Saved entries:
┌────────

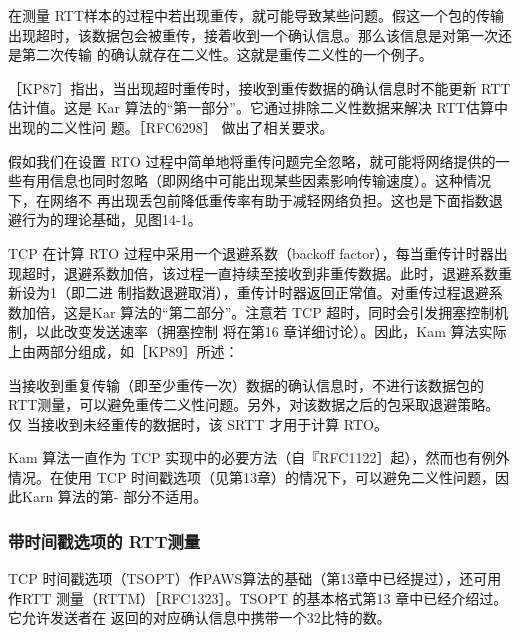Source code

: 在测量 RTT样本的过程中若出现重传，就可能导致某些问题。假这一个包的传输出现超时，该数据包会被重传，接着收到一个确认信息。那么该信息是对第一次还是第二次传输
的确认就存在二义性。这就是重传二义性的一个例子。

［KP87］指出，当出现超时重传时，接收到重传数据的确认信息时不能更新 RTT 估计值。这是 Kar 算法的“第一部分”。它通过排除二义性数据来解决 RTT估算中出现的二义性问
题。［RFC6298］ 做出了相关要求。

假如我们在设置 RTO 过程中简单地将重传问题完全忽略，就可能将网络提供的一些有用信息也同时忽略（即网络中可能出现某些因素影响传输速度）。这种情况下，在网络不
再出现丢包前降低重传率有助于减轻网络负担。这也是下面指数退避行为的理论基础，见图14-1。

TCP 在计算 RTO 过程中采用一个退避系数（backoff factor），每当重传计时器出现超时，退避系数加倍，该过程一直持续至接收到非重传数据。此时，退避系数重新设为1（即二进
制指数退避取消），重传计时器返回正常值。对重传过程退避系数加倍，这是Kar 算法的“第二部分”。注意若 TCP 超时，同时会引发拥塞控制机制，以此改变发送速率（拥塞控制
将在第16 章详细讨论）。因此，Kam 算法实际上由两部分组成，如［KP89］所述：

当接收到重复传输（即至少重传一次）数据的确认信息时，不进行该数据包的RTT测量，可以避免重传二义性问题。另外，对该数据之后的包采取退避策略。仅
当接收到未经重传的数据时，该 SRTT 才用于计算 RTO。

Kam 算法一直作为 TCP 实现中的必要方法（自『RFC1122］起），然而也有例外情况。在使用 TCP 时间戳选项（见第13章）的情况下，可以避免二义性问题，因此Karn 算法的第-
部分不适用。

\subsubsection{带时间戳选项的 RTT测量}

TCP 时间戳选项（TSOPT）作PAWS算法的基础（第13章中已经提过），还可用作RTT 测量（RTTM）［RFC1323］。TSOPT 的基本格式第13 章中已经介绍过。它允许发送者在
返回的对应确认信息中携带一个32比特的数。

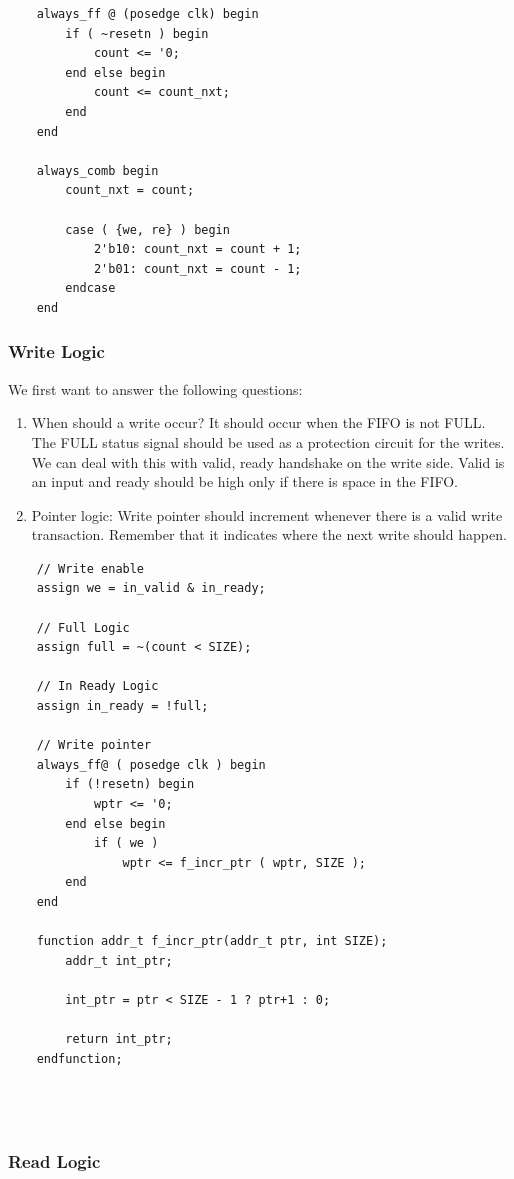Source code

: \documentclass{article}
\begin{document}
\begin{Verbatim}
	always_ff @ (posedge clk) begin
		if ( ~resetn ) begin
			count <= '0;
		end else begin 
			count <= count_nxt;
		end 
	end	
	
	always_comb begin
		count_nxt = count;
		
		case ( {we, re} ) begin
			2'b10: count_nxt = count + 1;
			2'b01: count_nxt = count - 1;
		endcase
	end 
\end{Verbatim}


\subsubsection{Write Logic}

We first want to answer the following questions:
\begin{enumerate}
	\item When should a write occur? It should occur when the FIFO is not FULL. The FULL status signal should be used as a protection circuit for the writes. We can deal with this with valid, ready handshake on the write side. Valid is an input and ready should be high only if there is space in the FIFO. 
	\item Pointer logic: Write pointer should increment whenever there is a valid write transaction. Remember that it indicates where the next write should happen.
\end{enumerate}

\begin{Verbatim}
	// Write enable
	assign we = in_valid & in_ready;
	
	// Full Logic
	assign full = ~(count < SIZE); 	
	
	// In Ready Logic
	assign in_ready = !full;
	
	// Write pointer
	always_ff@ ( posedge clk ) begin 
		if (!resetn) begin
			wptr <= '0;
		end else begin
			if ( we )
				wptr <= f_incr_ptr ( wptr, SIZE );
		end
	end
	
	function addr_t f_incr_ptr(addr_t ptr, int SIZE);
		addr_t int_ptr;
		
		int_ptr = ptr < SIZE - 1 ? ptr+1 : 0;
	
		return int_ptr;
	endfunction;
	
	
	
\end{Verbatim}


\subsubsection{Read Logic}
\end{document}
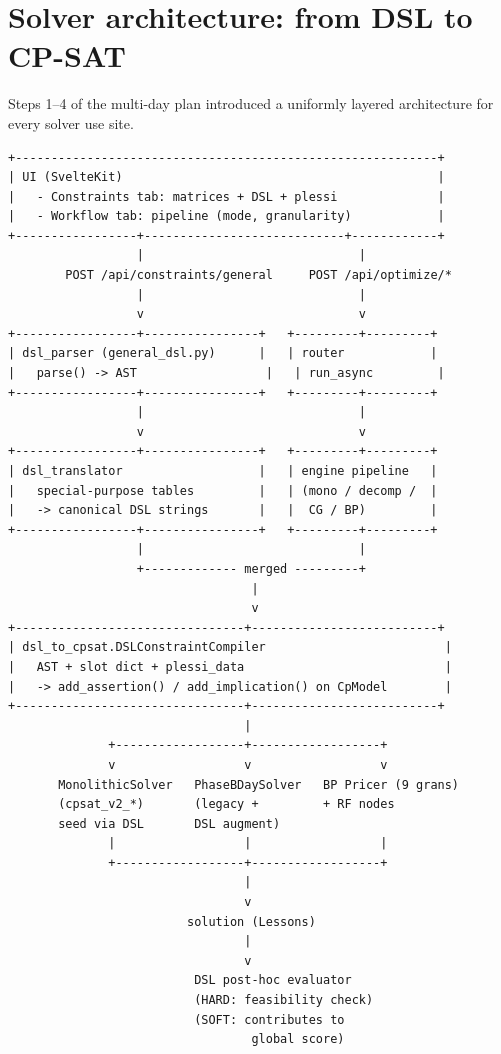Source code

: \section{Solver architecture: from DSL to CP-SAT}
\label{sec:arch-dsl-cpsat-en}

Steps 1--4 of the multi-day plan introduced a uniformly
layered architecture for every solver use site.

\begin{verbatim}
+-----------------------------------------------------------+
| UI (SvelteKit)                                            |
|   - Constraints tab: matrices + DSL + plessi              |
|   - Workflow tab: pipeline (mode, granularity)            |
+-----------------+----------------------------+------------+
                  |                              |
        POST /api/constraints/general     POST /api/optimize/*
                  |                              |
                  v                              v
+-----------------+----------------+   +---------+---------+
| dsl_parser (general_dsl.py)      |   | router            |
|   parse() -> AST                  |   | run_async         |
+-----------------+----------------+   +---------+---------+
                  |                              |
                  v                              v
+-----------------+----------------+   +---------+---------+
| dsl_translator                   |   | engine pipeline   |
|   special-purpose tables         |   | (mono / decomp /  |
|   -> canonical DSL strings       |   |  CG / BP)         |
+-----------------+----------------+   +---------+---------+
                  |                              |
                  +------------- merged ---------+
                                  |
                                  v
+--------------------------------+--------------------------+
| dsl_to_cpsat.DSLConstraintCompiler                         |
|   AST + slot dict + plessi_data                            |
|   -> add_assertion() / add_implication() on CpModel        |
+--------------------------------+--------------------------+
                                 |
              +------------------+------------------+
              v                  v                  v
       MonolithicSolver   PhaseBDaySolver   BP Pricer (9 grans)
       (cpsat_v2_*)       (legacy +         + RF nodes
       seed via DSL       DSL augment)
              |                  |                  |
              +------------------+------------------+
                                 |
                                 v
                         solution (Lessons)
                                 |
                                 v
                          DSL post-hoc evaluator
                          (HARD: feasibility check)
                          (SOFT: contributes to
                                  global score)
\end{verbatim}

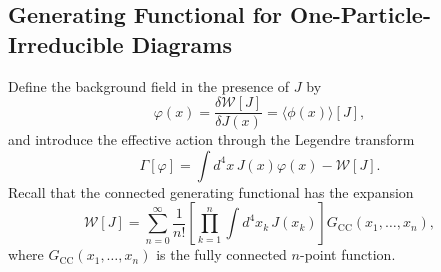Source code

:\subsection{Generating Functional for One-Particle-Irreducible Diagrams}

Define the background field in the presence of $J$ by
\begin{equation}
    \varphi(x)
    =\frac{\delta\mathcal W[J]}{\delta J(x)}
    =\langle\phi(x)\rangle[J],
\end{equation}
and introduce the effective action through the Legendre transform
\begin{equation}
    \Gamma[\varphi]
    =\int d^4x\,J(x)\varphi(x)-\mathcal W[J].
\end{equation}
Recall that the connected generating functional has the expansion
\begin{equation}
    \mathcal W[J]
    =\sum_{n=0}^{\infty}\frac{1}{n!}
    \left[
        \prod_{k=1}^{n}\int d^4x_k\,J(x_k)
    \right]
    G_{\mathrm{CC}}(x_1,\ldots,x_n),
\end{equation}
where $G_{\mathrm{CC}}(x_1,\ldots,x_n)$ is the fully connected $n$-point
function.

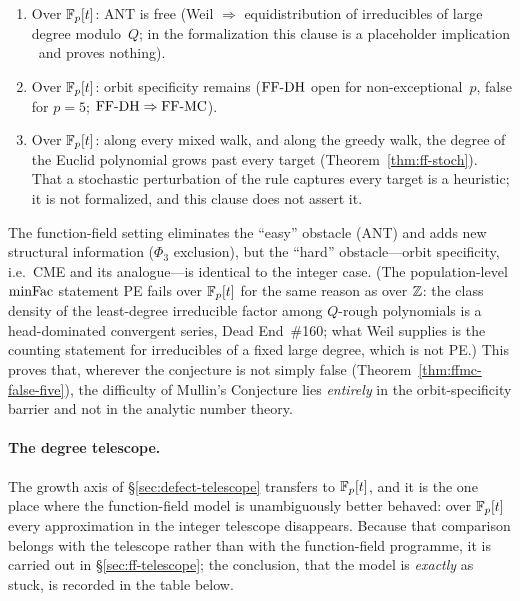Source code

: \begin{theorem}
\label{thm:setting-independent}
\begin{enumerate}[nosep,label=(\roman*)]
\item Over $\mathbb{F}_p[t]$: ANT is free (Weil $\Rightarrow$ equidistribution of
  irreducibles of large degree modulo~$Q$; in the formalization this
  clause is a placeholder implication \placeholder\ and proves nothing).
\item Over $\mathbb{F}_p[t]$: orbit specificity remains ($\mathrm{FF\text{-}DH}$ open for
  non-exceptional~$p$, false for $p = 5$; $\mathrm{FF\text{-}DH} \Rightarrow \mathrm{FF\text{-}MC}$).
\item Over $\mathbb{F}_p[t]$: along every mixed walk, and along the greedy walk,
  the degree of the Euclid polynomial grows past every target
  (Theorem~\ref{thm:ff-stoch}).  That a stochastic perturbation of the
  rule captures every target is a heuristic; it is not formalized, and
  this clause does not assert it.
\end{enumerate}
\end{theorem}

The function-field setting eliminates the ``easy'' obstacle (ANT)
and adds new structural information ($\Phi_3$ exclusion), but the
``hard'' obstacle---orbit specificity, i.e.\ CME and its analogue---is
identical to the integer case.  (The population-level $\mathrm{minFac}$
statement PE fails over $\mathbb{F}_p[t]$ for the same reason as over $\mathbb{Z}$: the
class density of the least-degree irreducible factor among $Q$-rough
polynomials is a head-dominated convergent series, Dead End~\#160; what
Weil supplies is the counting statement for irreducibles of a fixed
large degree, which is not PE\@.)  This proves that, wherever the
conjecture is not simply false (Theorem~\ref{thm:ffmc-false-five}), the
difficulty of Mullin's Conjecture lies \emph{entirely} in the
orbit-specificity barrier and not in the analytic number theory.

\paragraph{The degree telescope.}
The growth axis of \S\ref{sec:defect-telescope} transfers to $\mathbb{F}_p[t]$, and
it is the one place where the function-field model is unambiguously better
behaved: over $\mathbb{F}_p[t]$ every approximation in the integer telescope
disappears.  Because that comparison belongs with the telescope rather than
with the function-field programme, it is carried out in
\S\ref{sec:ff-telescope}; the conclusion, that the model is \emph{exactly}
as stuck, is recorded in the table below.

└────────

• _Assignment_:
Print out the entries above word for word from the first line to the line containing "题。［RFC6298］ 做出了相关要求。", both included, omitting the pictures.

• _The answer_:
Source code

: 在测量 RTT样本的过程中若出现重传，就可能导致某些问题。假这一个包的传输出现超时，该数据包会被重传，接着收到一个确认信息。那么该信息是对第一次还是第二次传输
的确认就存在二义性。这就是重传二义性的一个例子。

［KP87］指出，当出现超时重传时，接收到重传数据的确认信息时不能更新 RTT 估计值。这是 Kar 算法的“第一部分”。它通过排除二义性数据来解决 RTT估算中出现的二义性问
题。［RFC6298］ 做出了相关要求。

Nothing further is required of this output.